Called my local HC today to see if any props came in. Told they had some boxes on the last shipment so decided to check them out. I asked about the Ventriloquist prop but was told it was not shipped to them. It was very disappointing in that while there were a few new props displayed from what I remembered last trip, the store pretty much looked like it did the day it opened, which was costumes, accessories, and a few discounted older props on display and some in some boxes. The store was organized, the staff was nice, attentive, and tried to be helpful so no complaint there. Just not much merchandise to look through. The props they had on the side discounted were nice props, just not what I was looking for and I'm sure some families will be delighted to get them. Gone were the great floor to ceiling displays of props that would jump out at you and such. Rather spartan.

I really walked around looking at everything. A couple of times. I did end up buying a bamboo cane for my carnival barker to use and a creepy hanging bat (19.99) that had a ferocious face, and pretty realistic looking ears. The body had this fiber on it that looked kind of like coconut fiber and it gave it a nice appearance I thought. The LED eyes lit. He was 34 inches. Here's a link to him. I haven't taken any photos of him yet, but I'm liking him. I think he looks even better in person.

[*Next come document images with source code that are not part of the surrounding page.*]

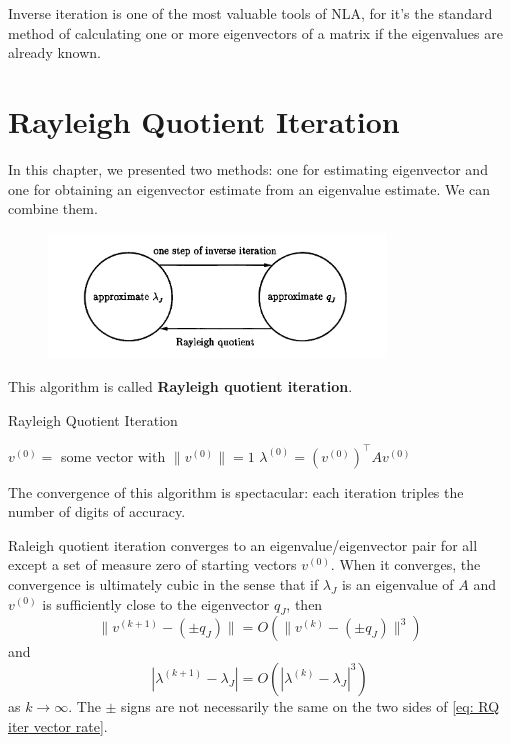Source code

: Inverse iteration is one of the most valuable tools of NLA, for it's the standard method of calculating one or more eigenvectors of a matrix if the eigenvalues are already known.  

\section{Rayleigh Quotient Iteration} 
In this chapter, we presented two methods: one for estimating eigenvector and one for obtaining an eigenvector estimate from an eigenvalue estimate. We can combine them. 
\begin{figure}[H]
    \centering
    \includegraphics[width=0.8\textwidth]{figures/27-2.png}
\end{figure}

This algorithm is called \textbf{Rayleigh quotient iteration}. 

\begin{algorithm}[H]
    \caption{Rayleigh Quotient Iteration}
    \label{Algo 27.3}
    $ v^{(0)}= $ some vector with $ \|v^{(0)}\|=1 $\; 
    $ \lambda ^{(0)} = (v^{(0)})^\top  A v^{(0)} $\;
\end{algorithm}

The convergence of this algorithm is spectacular: each iteration triples the number of digits of accuracy. 


\begin{theorem}
\label{thm: convergence rayleigh quotient}
Raleigh quotient iteration converges to an eigenvalue/eigenvector pair for all except a set of measure zero of starting vectors $v^{(0)}$. When it converges, the convergence is ultimately cubic in the sense that if $\lambda _J$ is an eigenvalue of $A$ and $v^{(0)}$ is sufficiently close to the eigenvector $q_J$, then 
\begin{equation}
\label{eq: RQ iter vector rate}
    \|v ^{(k+1)} - (\pm q_J)\| = O(\|v^{(k)} - (\pm q_J)\|^3) 
\end{equation}
and 
\begin{equation}
\label{eq: RQ iter value rate}
    |\lambda ^{(k+1)}-\lambda _J| = O(|\lambda ^{(k)}- \lambda _J|^3)
\end{equation}
as $k\to \infty$. The $ \pm $ signs are not necessarily the same on the two sides of \eqref{eq: RQ iter vector rate}. 
\end{theorem}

They offered to call me when their next shipment comes in which I thought was nice (still hoping to find the Ventriloquist or at least see him if I don't get him this season). The manager also gave me a Friends and Family 30% off coupon that I could use on all purchases during the event, which will be all day Sunday, Sept. 23 only. _In the past it was only for a few hours. But maybe the general public hours are limited. Really not sure how they are working this this year._ If you were on their mailing list I'm pretty sure you received a coupon in your email last year. I have always gone for the sale and usually came a way with a decent amount of merchandise of one sort or another. Aside from a costume or two I could use for some props, maybe another big snake, just not much to entice me this year and not for lack of hoping. So far Spirit Halloween and Walgreens and even CVS have them beat for props.


----------



## hallorenescene (Dec 28, 2007)

gos, i'm just keeping an eye on you. i figure my best bet for that ventriloquist dummy.


----------



## gilnokoibito (Aug 19, 2011)

Well, went Halloween shopping yesterday. Last year about this time the Halloween City nearest me had TONS of stuff! This year...seems they've gotten a bit of a late start. Most of the stuff was out, but you could sort of tell that this wasn't all of it. My friend was looking for a costume and they didn't have any of their plus sizes out yet. But luckily after I picked up a few things and we were standing in the check-out lane, two teenage girls ahead of us had talked to one of the employees and we overheard them mentioning that the store would be getting a HUGE shipment in about two more weeks! I already bought almost everything I need, and I won't be going by that way again, but I am going to another city a little north of there in about two weeks...I could always re-route my travel plans...mwahaha! (Like I need to buy more stuff! Haha!)


----------



## The Red Hallows (Sep 21, 2009)

Is everybody getting their coupons now? I've been receiving them since early Sept. The latest one was 20% entire purchase online or in stores. That one started Wednesday and ends today.


----------



## Ghost of Spookie (Sep 28, 2008)

hallorenescene said:


> gos, i'm just keeping an eye on you. i figure my best bet for that ventriloquist dummy.


I will definitely shout out a "Look what Came In" if it turns up. I'm trying to watch the board comments here and check their website for a heads up on an availability date. For some reason I'm not overly optomistic this season. So many of my stores have so little in and by what I've read on the forum it's a pattern across the country. I was at a large Walmart Superstore yesterday with hubby and absolutely no halloween decorations out. You think they would want to have it set up for the weekend when they probably get the most traffic. Kind of feeling like The Grinch changed plans and decided to steal Halloween this year.


----------



## Ghost of Spookie (Sep 28, 2008)

The Red Hallows said:


> Is everybody getting their coupons now? I've been receiving them since early Sept. The latest one was 20% entire purchase online or in stores. That one started Wednesday and ends today.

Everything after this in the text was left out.